Judging Process Details

  • Debaters Job:  Debaters are adults for the duration of the tournament.  It is their job to write down the topic and know what side (gov/opp) they are on.  If a team is not prepared, that is their own fault.  You may hold that against them.
    Debaters are in control of their Speech time, so it their job to make sure that it isn’t used up by the other side through P.O.I.’s.
    Be respectful in their conduct, both during a debate round and at the tournament.
  • Debaters Age:  Please keep in mind that the debaters are elementary students, who still have a limited understanding of larger concepts about the world.  Don’t be surprised, if there are students that think houses cost around $10,000 to build, or that police make laws.  Feel free to be critical, but also give them some leeway due to their age.
  • Point’s of Information (P.O.I.’s):  Is a way for the side that is not currently giving their speech, to get permission to ask 1 quick & short Question (NOT make a statement)!  Each debater is encouraged to use 2 or more P.O.I.’s per speech (min. 6 during a debate round).
    A debater on the team that is NOT currently speaking may stand, raise their hand and state “Point of Information or P.O.I.”.  Now the debater who is giving their speech has three choices.  They can “Decline” it, “Accept” it or “Accept with a condition”.  If the P.O.I. was declined, the other debater will sit back down.  If the P.O.I. is accepted, the other debater may ask their question.

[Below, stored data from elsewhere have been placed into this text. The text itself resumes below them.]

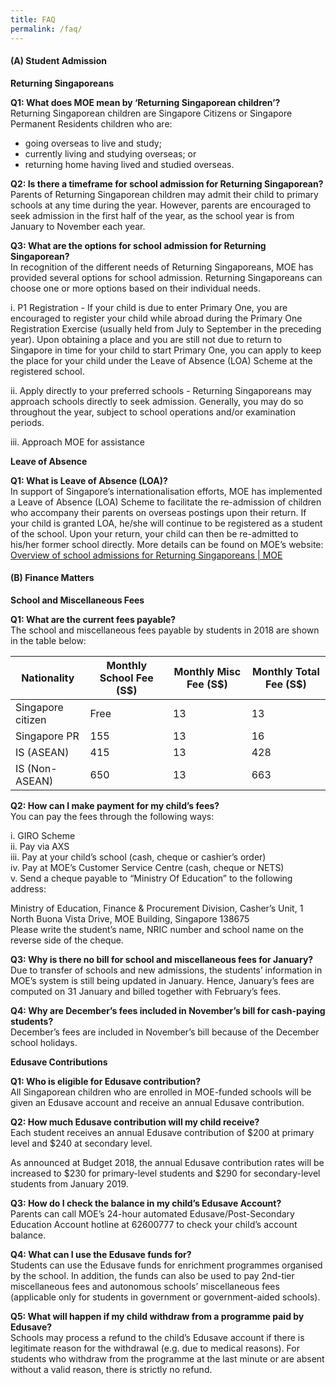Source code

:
 ```yaml
---
title: FAQ
permalink: /faq/
---
```

#### (A) Student Admission
**Returning Singaporeans**

**Q1: What does MOE mean by ‘Returning Singaporean children’?**<br>
Returning Singaporean children are Singapore Citizens or Singapore Permanent Residents children who are:

* going overseas to live and study;
* currently living and studying overseas; or
* returning home having lived and studied overseas.

**Q2: Is there a timeframe for school admission for Returning Singaporean?**<br>
Parents of Returning Singaporean children may admit their child to primary schools at any time during the year. However, parents are encouraged to seek admission in the first half of the year, as the school year is from January to November each year.

**Q3: What are the options for school admission for Returning Singaporean?**<br>
In recognition of the different needs of Returning Singaporeans, MOE has provided several options for school admission. Returning Singaporeans can choose one or more options based on their individual needs.

i. P1 Registration - If your child is due to enter Primary One, you are encouraged to register your child while abroad during the Primary One Registration Exercise (usually held from July to September in the preceding year). Upon obtaining a place and you are still not due to return to Singapore in time for your child to start Primary One, you can apply to keep the place for your child under the Leave of Absence (LOA) Scheme at the registered school.

ii. Apply directly to your preferred schools - Returning Singaporeans may approach schools directly to seek admission. Generally, you may do so throughout the year, subject to school operations and/or examination periods.

iii. Approach MOE for assistance

**Leave of Absence**

**Q1: What is Leave of Absence (LOA)?**<br>
In support of Singapore’s internationalisation efforts, MOE has implemented a Leave of Absence (LOA) Scheme to facilitate the re-admission of children who accompany their parents on overseas postings upon their return. If your child is granted LOA, he/she will continue to be registered as a student of the school. Upon your return, your child can then be re-admitted to his/her former school directly. More details can be found on MOE’s website: [Overview of school admissions for Returning Singaporeans | MOE](https://www.moe.gov.sg/returning-singaporeans)

#### (B) Finance Matters
**School and Miscellaneous Fees**

**Q1: What are the current fees payable?**<br>
The school and miscellaneous fees payable by students in 2018 are shown in the table below:



| Nationality | Monthly School Fee (S$) | Monthly Misc Fee (S$) | Monthly Total Fee (S$) |
| -------- | -------- | -------- | -------- |
| Singapore citizen | Free | 13 | 13 |
| Singapore PR | 155 | 13 | 16 |
| IS (ASEAN) | 415 | 13	| 428 |
| IS (Non-ASEAN) | 650 | 13 |	663 |
	 	 	 
**Q2: How can I make payment for my child’s fees?**<br>
You can pay the fees through the following ways:

i. GIRO Scheme<br>
ii. Pay via AXS<br>
iii. Pay at your child’s school (cash, cheque or cashier’s order)<br>
iv. Pay at MOE’s Customer Service Centre (cash, cheque or NETS)<br>
v. Send a cheque payable to “Ministry Of Education” to the following address:

Ministry of Education, Finance &amp; Procurement Division, Casher’s Unit,
1 North Buona Vista Drive, MOE Building,
Singapore 138675<br>
Please write the student’s name, NRIC number and school name on the reverse side of the cheque.

**Q3: Why is there no bill for school and miscellaneous fees for January?**<br>
Due to transfer of schools and new admissions, the students’ information in MOE’s system is still being updated in January. Hence, January’s fees are computed on 31 January and billed together with February’s fees.

**Q4: Why are December’s fees included in November’s bill for cash-paying students?**<br>
December’s fees are included in November’s bill because of the December school holidays.

**Edusave Contributions**

**Q1: Who is eligible for Edusave contribution?**<br>
All Singaporean children who are enrolled in MOE-funded schools will be given an Edusave account and receive an annual Edusave contribution.

**Q2: How much Edusave contribution will my child receive?**<br>
Each student receives an annual Edusave contribution of $200 at primary level and $240 at secondary level.

As announced at Budget 2018, the annual Edusave contribution rates will be increased to $230 for primary-level students and $290 for secondary-level students from January 2019.

**Q3: How do I check the balance in my child’s Edusave Account?**<br>
Parents can call MOE’s 24-hour automated Edusave/Post-Secondary Education Account hotline at 62600777 to check your child’s account balance.

**Q4: What can I use the Edusave funds for?**<br>
Students can use the Edusave funds for enrichment programmes organised by the school. In addition, the funds can also be used to pay 2nd-tier miscellaneous fees and autonomous schools’ miscellaneous fees (applicable only for students in government or government-aided schools).

**Q5: What will happen if my child withdraw from a programme paid by Edusave?**<br>
Schools may process a refund to the child’s Edusave account if there is legitimate reason for the withdrawal (e.g. due to medical reasons). For students who withdraw from the programme at the last minute or are absent without a valid reason, there is strictly no refund.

  • Who Wins:  You may factor in a student’s “presentation” to decide who wins the debate round.  However, debate rounds are not “speech competitions”.  They are to be decided on the quality of the team’s arguments and their ability to persuade you.  The win should not simply go to whoever “spoke best”.
  • Speaker Points:  Are a separate competition within the tournament, which rank a debater’s speaking skills.  Often the individual best speaker is not on the team that wins first place at the tournament.  This is where you will assess and rank each individual speaker’s non-verbal (eye contact, hand gestures, fidgeting – different from “strategic walking”, etc.) and verbal delivery, as well as their overall speaking ability.  Keep in mind, speaker points do NOT factor in if the debater’s team wins or not.  They are NOT team-based.  They are entirely individual.

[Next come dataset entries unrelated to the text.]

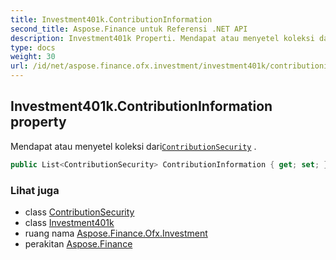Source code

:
 ```yaml
---
title: Investment401k.ContributionInformation
second_title: Aspose.Finance untuk Referensi .NET API
description: Investment401k Properti. Mendapat atau menyetel koleksi dariContributionSecurity .
type: docs
weight: 30
url: /id/net/aspose.finance.ofx.investment/investment401k/contributioninformation/
---
```

## Investment401k.ContributionInformation property

Mendapat atau menyetel koleksi dari[`ContributionSecurity`](../../contributionsecurity/) .

```csharp
public List<ContributionSecurity> ContributionInformation { get; set; }
```

### Lihat juga

* class [ContributionSecurity](../../contributionsecurity/)
* class [Investment401k](../)
* ruang nama [Aspose.Finance.Ofx.Investment](../../investment401k/)
* perakitan [Aspose.Finance](../../../)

  • Feedback:  A good rule of thumb is to start by saying something they did well, then something they “could improve on” (positive criticism).  You will have a chance to give verbal feedback at the end of the round.  Please be mindful of your words, when giving written feedback on your ballot, since students might read them.

Judges FAQ

  • What if I discover a conflict of interest in my room?
    ONLY the judge with a conflict!  Please come back to the Gym/Small Multi immediately and inform Coach Brier.  The other judges STAY in the room.
  • What if I run out of ballots?
    There should be enough ballots for 6 rounds of judging.  Please do not take unused ballots with you outside of your room.  If you did not have enough ballots to begin with, please come to the Tab room.
  • When filling out my ballot, do I put who I THINK won?
    YES!  The winner of the debate round does NOT need to be unanimous.  We will double-check each of the 3 votes and note who won overall (split decisions are common).
  • What if we ended early?
    That’s OK.  Students do not need to use all their time.  If they end sooner, it may speed up the process.  Please return all three completed ballots to the Tab room as a group.  Then you are free to take a break!
  • What if I want to see my child debate and I haven’t had a chance?
    Please let us know during prep-time.  We do our best to give everyone a chance to watch their child debate.